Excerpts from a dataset
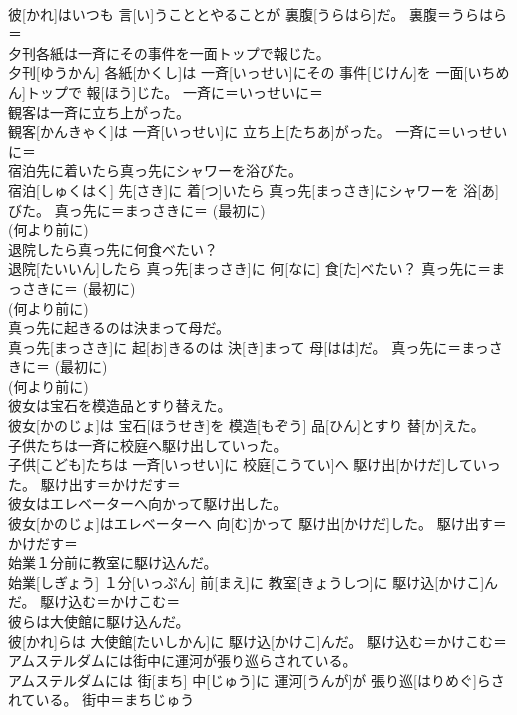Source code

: \documentclass[8pt]{extreport}
\begin{document}
\begin{CJK}{UTF8}{min}
{\\	彼[かれ]はいつも 言[い]うこととやることが 裏腹[うらはら]だ。	裏腹＝うらはら＝ 
\\	夕刊各紙は一斉にその事件を一面トップで報じた。	
\\	夕刊[ゆうかん] 各紙[かくし]は 一斉[いっせい]にその 事件[じけん]を 一面[いちめん]トップで 報[ほう]じた。	一斉に＝いっせいに＝ 
\\	観客は一斉に立ち上がった。	
\\	観客[かんきゃく]は 一斉[いっせい]に 立ち上[たちあ]がった。	一斉に＝いっせいに＝ 
\\	宿泊先に着いたら真っ先にシャワーを浴びた。	
\\	宿泊[しゅくはく] 先[さき]に 着[つ]いたら 真っ先[まっさき]にシャワーを 浴[あ]びた。	真っ先に＝まっさきに＝ (最初に) 
\\	(何より前に) 
\\	退院したら真っ先に何食べたい？	
\\	退院[たいいん]したら 真っ先[まっさき]に 何[なに] 食[た]べたい？	真っ先に＝まっさきに＝ (最初に) 
\\	(何より前に) 
\\	真っ先に起きるのは決まって母だ。	
\\	真っ先[まっさき]に 起[お]きるのは 決[き]まって 母[はは]だ。	真っ先に＝まっさきに＝ (最初に) 
\\	(何より前に) 
\\	彼女は宝石を模造品とすり替えた。	
\\	彼女[かのじょ]は 宝石[ほうせき]を 模造[もぞう] 品[ひん]とすり 替[か]えた。	
\\	子供たちは一斉に校庭へ駆け出していった。	
\\	子供[こども]たちは 一斉[いっせい]に 校庭[こうてい]へ 駆け出[かけだ]していった。	駆け出す＝かけだす＝ 
\\	彼女はエレベーターへ向かって駆け出した。	
\\	彼女[かのじょ]はエレベーターへ 向[む]かって 駆け出[かけだ]した。	駆け出す＝かけだす＝ 
\\	始業１分前に教室に駆け込んだ。	
\\	始業[しぎょう] １分[いっぷん] 前[まえ]に 教室[きょうしつ]に 駆け込[かけこ]んだ。	駆け込む＝かけこむ＝ 
\\	彼らは大使館に駆け込んだ。	
\\	彼[かれ]らは 大使館[たいしかん]に 駆け込[かけこ]んだ。	駆け込む＝かけこむ＝ 
\\	アムステルダムには街中に運河が張り巡らされている。	
\\	アムステルダムには 街[まち] 中[じゅう]に 運河[うんが]が 張り巡[はりめぐ]らされている。	街中＝まちじゅう
}
\end{CJK}
\end{document}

## Task instructions
In the records above, find every line containing the word "いっせいに" and show it.

## Exercise output
\\	夕刊[ゆうかん] 各紙[かくし]は 一斉[いっせい]にその 事件[じけん]を 一面[いちめん]トップで 報[ほう]じた。	一斉に＝いっせいに＝ 
\\	観客[かんきゃく]は 一斉[いっせい]に 立ち上[たちあ]がった。	一斉に＝いっせいに＝ 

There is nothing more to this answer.